▶ _Work item_: In the entries below, find the line with "- Scss(Sass)" and the line with "- **Raw address**: The"; copy them and every line between them exactly, but not the pictures.

▶ _Provided data_:
......
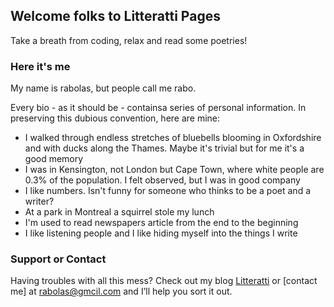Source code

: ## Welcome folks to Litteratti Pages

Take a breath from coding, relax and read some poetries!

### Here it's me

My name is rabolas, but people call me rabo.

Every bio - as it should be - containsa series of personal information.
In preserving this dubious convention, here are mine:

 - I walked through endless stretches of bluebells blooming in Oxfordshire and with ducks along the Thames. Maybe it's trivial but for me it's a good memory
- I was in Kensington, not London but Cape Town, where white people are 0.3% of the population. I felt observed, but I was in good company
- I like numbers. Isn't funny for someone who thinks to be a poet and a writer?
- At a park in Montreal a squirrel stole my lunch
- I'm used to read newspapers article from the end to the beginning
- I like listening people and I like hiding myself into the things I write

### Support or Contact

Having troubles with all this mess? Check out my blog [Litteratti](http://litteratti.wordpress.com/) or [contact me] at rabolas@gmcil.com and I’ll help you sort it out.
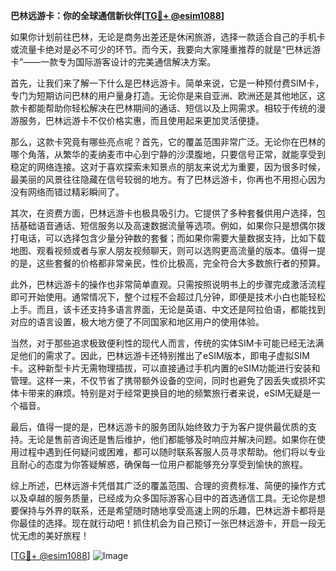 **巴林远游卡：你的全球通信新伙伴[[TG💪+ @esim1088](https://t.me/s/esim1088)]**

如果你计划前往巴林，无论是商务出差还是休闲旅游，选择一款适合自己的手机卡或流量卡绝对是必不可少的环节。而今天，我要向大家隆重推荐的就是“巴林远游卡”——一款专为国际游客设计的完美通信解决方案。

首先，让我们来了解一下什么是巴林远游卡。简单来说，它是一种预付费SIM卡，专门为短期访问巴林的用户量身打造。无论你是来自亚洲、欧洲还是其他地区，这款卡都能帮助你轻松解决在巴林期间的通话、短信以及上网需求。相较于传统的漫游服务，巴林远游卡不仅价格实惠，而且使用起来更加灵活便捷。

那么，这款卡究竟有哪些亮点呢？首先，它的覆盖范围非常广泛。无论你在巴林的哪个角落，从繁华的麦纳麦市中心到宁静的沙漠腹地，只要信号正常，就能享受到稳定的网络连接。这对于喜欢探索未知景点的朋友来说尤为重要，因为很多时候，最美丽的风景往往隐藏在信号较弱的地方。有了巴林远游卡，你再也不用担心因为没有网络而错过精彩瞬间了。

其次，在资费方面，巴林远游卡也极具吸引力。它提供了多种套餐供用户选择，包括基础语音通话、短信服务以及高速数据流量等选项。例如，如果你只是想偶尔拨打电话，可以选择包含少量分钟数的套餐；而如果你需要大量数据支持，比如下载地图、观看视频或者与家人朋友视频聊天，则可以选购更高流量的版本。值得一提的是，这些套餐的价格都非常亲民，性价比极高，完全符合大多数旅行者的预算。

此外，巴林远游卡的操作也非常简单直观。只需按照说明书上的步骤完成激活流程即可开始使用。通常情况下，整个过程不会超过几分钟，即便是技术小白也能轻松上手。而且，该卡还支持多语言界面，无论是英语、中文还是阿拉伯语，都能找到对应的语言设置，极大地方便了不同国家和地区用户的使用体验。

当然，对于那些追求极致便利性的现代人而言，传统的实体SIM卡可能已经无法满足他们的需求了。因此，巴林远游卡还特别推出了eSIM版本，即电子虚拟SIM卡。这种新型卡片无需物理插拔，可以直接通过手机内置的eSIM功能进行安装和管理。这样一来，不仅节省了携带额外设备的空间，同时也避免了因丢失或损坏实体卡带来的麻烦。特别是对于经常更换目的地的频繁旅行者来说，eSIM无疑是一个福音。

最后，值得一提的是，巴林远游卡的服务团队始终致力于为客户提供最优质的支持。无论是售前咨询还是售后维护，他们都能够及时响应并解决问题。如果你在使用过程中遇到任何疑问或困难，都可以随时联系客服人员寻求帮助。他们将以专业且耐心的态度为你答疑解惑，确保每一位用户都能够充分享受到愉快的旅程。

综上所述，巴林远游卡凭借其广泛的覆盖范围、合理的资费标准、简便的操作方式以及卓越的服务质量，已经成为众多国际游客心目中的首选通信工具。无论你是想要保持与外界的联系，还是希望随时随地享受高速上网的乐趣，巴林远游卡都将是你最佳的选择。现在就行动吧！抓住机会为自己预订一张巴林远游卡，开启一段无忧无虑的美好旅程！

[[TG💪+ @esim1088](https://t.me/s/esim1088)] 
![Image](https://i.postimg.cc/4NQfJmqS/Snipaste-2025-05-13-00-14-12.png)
......
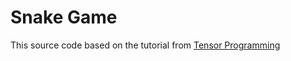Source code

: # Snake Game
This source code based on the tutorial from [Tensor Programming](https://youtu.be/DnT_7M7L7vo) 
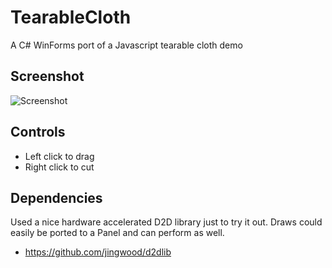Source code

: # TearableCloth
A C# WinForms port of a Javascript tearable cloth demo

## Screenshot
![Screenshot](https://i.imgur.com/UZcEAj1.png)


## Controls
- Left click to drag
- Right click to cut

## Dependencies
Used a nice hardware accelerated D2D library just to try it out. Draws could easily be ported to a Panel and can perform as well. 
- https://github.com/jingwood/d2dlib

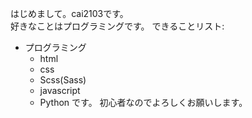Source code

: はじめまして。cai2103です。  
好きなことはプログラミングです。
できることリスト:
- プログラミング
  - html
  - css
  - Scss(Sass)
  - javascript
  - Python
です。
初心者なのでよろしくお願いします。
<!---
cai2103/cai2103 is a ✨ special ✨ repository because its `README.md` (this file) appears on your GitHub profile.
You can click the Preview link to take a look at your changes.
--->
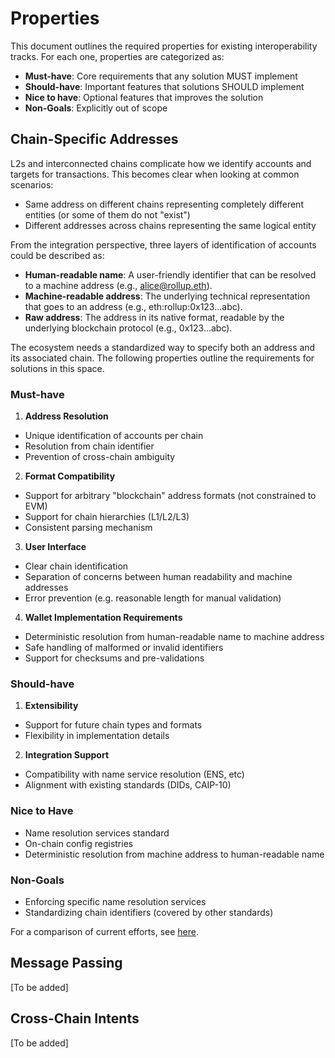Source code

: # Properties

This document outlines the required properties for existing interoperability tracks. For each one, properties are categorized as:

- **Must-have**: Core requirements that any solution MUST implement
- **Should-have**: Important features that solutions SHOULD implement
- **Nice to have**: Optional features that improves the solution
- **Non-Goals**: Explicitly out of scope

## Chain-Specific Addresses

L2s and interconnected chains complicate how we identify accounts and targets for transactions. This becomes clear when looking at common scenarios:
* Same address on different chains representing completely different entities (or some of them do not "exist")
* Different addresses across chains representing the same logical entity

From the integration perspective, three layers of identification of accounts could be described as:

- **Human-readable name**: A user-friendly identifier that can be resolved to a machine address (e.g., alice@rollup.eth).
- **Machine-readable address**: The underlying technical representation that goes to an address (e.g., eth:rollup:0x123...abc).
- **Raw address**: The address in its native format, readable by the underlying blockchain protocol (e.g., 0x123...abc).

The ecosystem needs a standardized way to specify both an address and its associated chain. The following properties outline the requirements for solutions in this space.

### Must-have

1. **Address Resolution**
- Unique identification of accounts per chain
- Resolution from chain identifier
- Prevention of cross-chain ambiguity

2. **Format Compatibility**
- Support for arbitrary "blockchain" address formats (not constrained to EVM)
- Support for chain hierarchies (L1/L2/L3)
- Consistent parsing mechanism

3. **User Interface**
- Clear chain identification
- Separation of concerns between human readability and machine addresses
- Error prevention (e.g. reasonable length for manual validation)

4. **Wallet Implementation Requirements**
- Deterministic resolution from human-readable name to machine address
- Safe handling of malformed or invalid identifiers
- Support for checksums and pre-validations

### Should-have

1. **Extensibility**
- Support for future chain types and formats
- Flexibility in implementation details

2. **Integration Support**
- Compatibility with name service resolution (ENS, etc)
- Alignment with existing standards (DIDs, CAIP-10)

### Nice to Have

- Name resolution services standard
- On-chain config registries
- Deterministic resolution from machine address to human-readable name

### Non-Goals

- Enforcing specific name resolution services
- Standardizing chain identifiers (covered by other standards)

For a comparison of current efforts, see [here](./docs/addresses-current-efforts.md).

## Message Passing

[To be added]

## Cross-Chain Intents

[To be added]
......
▶ _Result for this task_:
  - Scss(Sass)
  - javascript
  - Python
です。
初心者なのでよろしくお願いします。
<!---
cai2103/cai2103 is a ✨ special ✨ repository because its `README.md` (this file) appears on your GitHub profile.
You can click the Preview link to take a look at your changes.
--->
Source code

: # Properties

This document outlines the required properties for existing interoperability tracks. For each one, properties are categorized as:

- **Must-have**: Core requirements that any solution MUST implement
- **Should-have**: Important features that solutions SHOULD implement
- **Nice to have**: Optional features that improves the solution
- **Non-Goals**: Explicitly out of scope

## Chain-Specific Addresses

L2s and interconnected chains complicate how we identify accounts and targets for transactions. This becomes clear when looking at common scenarios:
* Same address on different chains representing completely different entities (or some of them do not "exist")
* Different addresses across chains representing the same logical entity

From the integration perspective, three layers of identification of accounts could be described as:

- **Human-readable name**: A user-friendly identifier that can be resolved to a machine address (e.g., alice@rollup.eth).
- **Machine-readable address**: The underlying technical representation that goes to an address (e.g., eth:rollup:0x123...abc).
- **Raw address**: The address in its native format, readable by the underlying blockchain protocol (e.g., 0x123...abc).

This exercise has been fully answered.